___ Record extracts ___
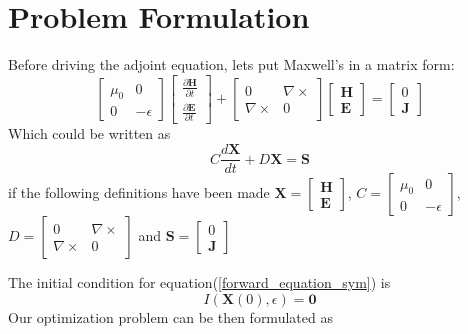 \documentclass{tufte-handout}
\begin{document}
 \section{Problem Formulation}
 Before driving the adjoint equation, lets put Maxwell's in a matrix form:
 \begin{equation}
 \begin{bmatrix} 
 \mu_0 & 0 \\
 0 & -\epsilon
 \end{bmatrix}  \begin{bmatrix} 
 \frac{\partial \mathbf{H}}{\partial t}  \\
  \frac{\partial \mathbf{E}}{\partial t}
 \end{bmatrix} +\begin{bmatrix} 
 0 & \nabla \times \\
 \nabla \times & 0 
 \end{bmatrix}  \begin{bmatrix} 
 \mathbf{H}  \\
 \mathbf{E} 
 \end{bmatrix} = \begin{bmatrix} 
 0 \\
 \mathbf{J} 
 \end{bmatrix}
 \end{equation}
 Which could be written as
 \begin{equation}\label{forward_equation_sym}
C \frac{d \mathbf{X}}{dt} + D \mathbf{X} = \mathbf{S}
 \end{equation} 
 if the following definitions have been made $\mathbf{X} = \begin{bmatrix} 
 \mathbf{H}  \\
 \mathbf{E} 
 \end{bmatrix} $, $C = \begin{bmatrix} 
 \mu_0 & 0 \\
 0 & -\epsilon
 \end{bmatrix}$, $D = \begin{bmatrix} 
 0 & \nabla \times \\
 \nabla \times & 0 
 \end{bmatrix}  $ and $\mathbf{S} = \begin{bmatrix} 
 0 \\
 \mathbf{J} 
 \end{bmatrix} $
 
 The initial condition for equation(\ref{forward_equation_sym}) is \begin{equation}
I(\mathbf{X}(0),\epsilon) = \mathbf{0}
 \end{equation}
 Our optimization problem can  be then formulated as
  
\end{document}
___
▸ **Required action**:
Retype the data word for word, please, and keep the images out.

▸ **Answer**:
 \documentclass{tufte-handout}
\begin{document}
 \section{Problem Formulation}
 Before driving the adjoint equation, lets put Maxwell's in a matrix form:
 \begin{equation}
 \begin{bmatrix} 
 \mu_0 & 0 \\
 0 & -\epsilon
 \end{bmatrix}  \begin{bmatrix} 
 \frac{\partial \mathbf{H}}{\partial t}  \\
  \frac{\partial \mathbf{E}}{\partial t}
 \end{bmatrix} +\begin{bmatrix} 
 0 & \nabla \times \\
 \nabla \times & 0 
 \end{bmatrix}  \begin{bmatrix} 
 \mathbf{H}  \\
 \mathbf{E} 
 \end{bmatrix} = \begin{bmatrix} 
 0 \\
 \mathbf{J} 
 \end{bmatrix}
 \end{equation}
 Which could be written as
 \begin{equation}\label{forward_equation_sym}
C \frac{d \mathbf{X}}{dt} + D \mathbf{X} = \mathbf{S}
 \end{equation} 
 if the following definitions have been made $\mathbf{X} = \begin{bmatrix} 
 \mathbf{H}  \\
 \mathbf{E} 
 \end{bmatrix} $, $C = \begin{bmatrix} 
 \mu_0 & 0 \\
 0 & -\epsilon
 \end{bmatrix}$, $D = \begin{bmatrix} 
 0 & \nabla \times \\
 \nabla \times & 0 
 \end{bmatrix}  $ and $\mathbf{S} = \begin{bmatrix} 
 0 \\
 \mathbf{J} 
 \end{bmatrix} $
 
 The initial condition for equation(\ref{forward_equation_sym}) is \begin{equation}
I(\mathbf{X}(0),\epsilon) = \mathbf{0}
 \end{equation}
 Our optimization problem can  be then formulated as
  
\end{document}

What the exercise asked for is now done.